Exercise input section start

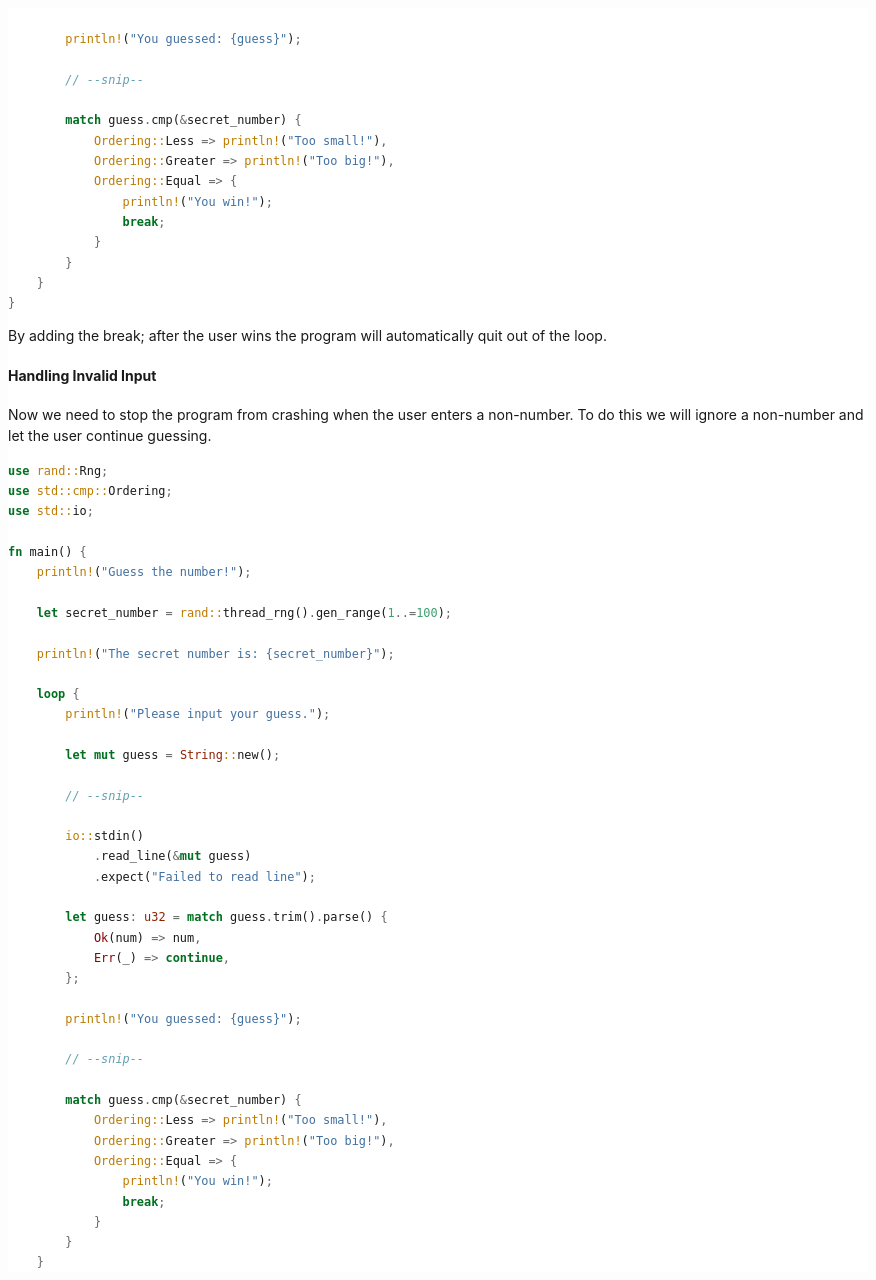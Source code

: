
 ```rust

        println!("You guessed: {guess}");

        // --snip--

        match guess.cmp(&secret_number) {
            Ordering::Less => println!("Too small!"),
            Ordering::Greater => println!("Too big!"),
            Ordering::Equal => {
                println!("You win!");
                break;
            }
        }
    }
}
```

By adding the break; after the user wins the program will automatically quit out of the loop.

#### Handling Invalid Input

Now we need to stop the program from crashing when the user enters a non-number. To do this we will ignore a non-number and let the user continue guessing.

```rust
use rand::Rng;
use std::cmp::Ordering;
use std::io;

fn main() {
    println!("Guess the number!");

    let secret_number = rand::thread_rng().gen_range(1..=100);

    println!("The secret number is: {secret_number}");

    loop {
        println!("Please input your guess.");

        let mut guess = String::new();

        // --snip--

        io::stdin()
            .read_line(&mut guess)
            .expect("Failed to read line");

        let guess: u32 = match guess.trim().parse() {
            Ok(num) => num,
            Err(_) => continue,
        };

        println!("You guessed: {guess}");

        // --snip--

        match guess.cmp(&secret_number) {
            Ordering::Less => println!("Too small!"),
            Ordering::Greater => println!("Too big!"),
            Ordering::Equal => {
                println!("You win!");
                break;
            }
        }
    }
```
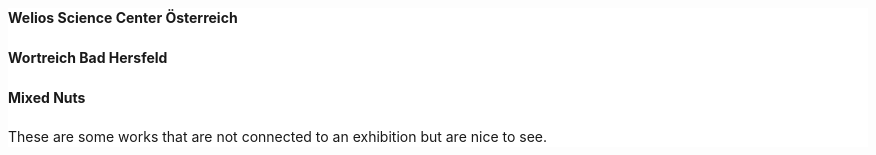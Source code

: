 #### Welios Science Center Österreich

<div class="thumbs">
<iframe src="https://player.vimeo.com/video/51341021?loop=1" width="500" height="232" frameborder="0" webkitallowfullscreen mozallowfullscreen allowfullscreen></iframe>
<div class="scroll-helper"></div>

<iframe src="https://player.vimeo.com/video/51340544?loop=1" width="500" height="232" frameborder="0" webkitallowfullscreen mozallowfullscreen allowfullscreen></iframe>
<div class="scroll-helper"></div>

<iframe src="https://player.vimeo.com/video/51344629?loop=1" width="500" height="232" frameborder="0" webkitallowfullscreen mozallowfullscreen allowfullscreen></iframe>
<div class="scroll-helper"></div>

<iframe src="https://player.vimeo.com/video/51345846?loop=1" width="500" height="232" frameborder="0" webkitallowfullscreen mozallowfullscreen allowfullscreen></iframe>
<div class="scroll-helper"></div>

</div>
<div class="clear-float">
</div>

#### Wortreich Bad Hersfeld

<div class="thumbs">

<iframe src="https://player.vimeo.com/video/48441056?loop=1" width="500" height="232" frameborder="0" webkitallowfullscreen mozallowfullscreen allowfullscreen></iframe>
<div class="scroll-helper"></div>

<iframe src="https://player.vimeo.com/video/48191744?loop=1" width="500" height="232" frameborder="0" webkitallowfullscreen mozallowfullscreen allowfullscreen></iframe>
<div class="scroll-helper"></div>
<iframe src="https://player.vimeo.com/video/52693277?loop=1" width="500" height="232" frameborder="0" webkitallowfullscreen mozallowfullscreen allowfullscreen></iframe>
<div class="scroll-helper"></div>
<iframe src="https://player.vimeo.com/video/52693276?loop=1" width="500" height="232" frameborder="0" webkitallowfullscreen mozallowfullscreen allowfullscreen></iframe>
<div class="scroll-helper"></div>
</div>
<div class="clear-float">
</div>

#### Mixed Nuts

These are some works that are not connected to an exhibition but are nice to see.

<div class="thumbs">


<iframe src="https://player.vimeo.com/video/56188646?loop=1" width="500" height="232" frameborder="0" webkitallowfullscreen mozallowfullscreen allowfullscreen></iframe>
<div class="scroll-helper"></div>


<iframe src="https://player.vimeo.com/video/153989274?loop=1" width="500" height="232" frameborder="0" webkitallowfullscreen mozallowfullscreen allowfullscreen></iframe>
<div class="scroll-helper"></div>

Exercise input section end

• **Problem to solve**
Only lines with the string "mozallowfullscreen" are wanted; please find each one in the listing and copy it.

• **Task answer**
<iframe src="https://player.vimeo.com/video/51341021?loop=1" width="500" height="232" frameborder="0" webkitallowfullscreen mozallowfullscreen allowfullscreen></iframe>
<iframe src="https://player.vimeo.com/video/51340544?loop=1" width="500" height="232" frameborder="0" webkitallowfullscreen mozallowfullscreen allowfullscreen></iframe>
<iframe src="https://player.vimeo.com/video/51344629?loop=1" width="500" height="232" frameborder="0" webkitallowfullscreen mozallowfullscreen allowfullscreen></iframe>
<iframe src="https://player.vimeo.com/video/51345846?loop=1" width="500" height="232" frameborder="0" webkitallowfullscreen mozallowfullscreen allowfullscreen></iframe>
<iframe src="https://player.vimeo.com/video/48441056?loop=1" width="500" height="232" frameborder="0" webkitallowfullscreen mozallowfullscreen allowfullscreen></iframe>
<iframe src="https://player.vimeo.com/video/48191744?loop=1" width="500" height="232" frameborder="0" webkitallowfullscreen mozallowfullscreen allowfullscreen></iframe>
<iframe src="https://player.vimeo.com/video/52693277?loop=1" width="500" height="232" frameborder="0" webkitallowfullscreen mozallowfullscreen allowfullscreen></iframe>
<iframe src="https://player.vimeo.com/video/52693276?loop=1" width="500" height="232" frameborder="0" webkitallowfullscreen mozallowfullscreen allowfullscreen></iframe>
<iframe src="https://player.vimeo.com/video/56188646?loop=1" width="500" height="232" frameborder="0" webkitallowfullscreen mozallowfullscreen allowfullscreen></iframe>
<iframe src="https://player.vimeo.com/video/153989274?loop=1" width="500" height="232" frameborder="0" webkitallowfullscreen mozallowfullscreen allowfullscreen></iframe>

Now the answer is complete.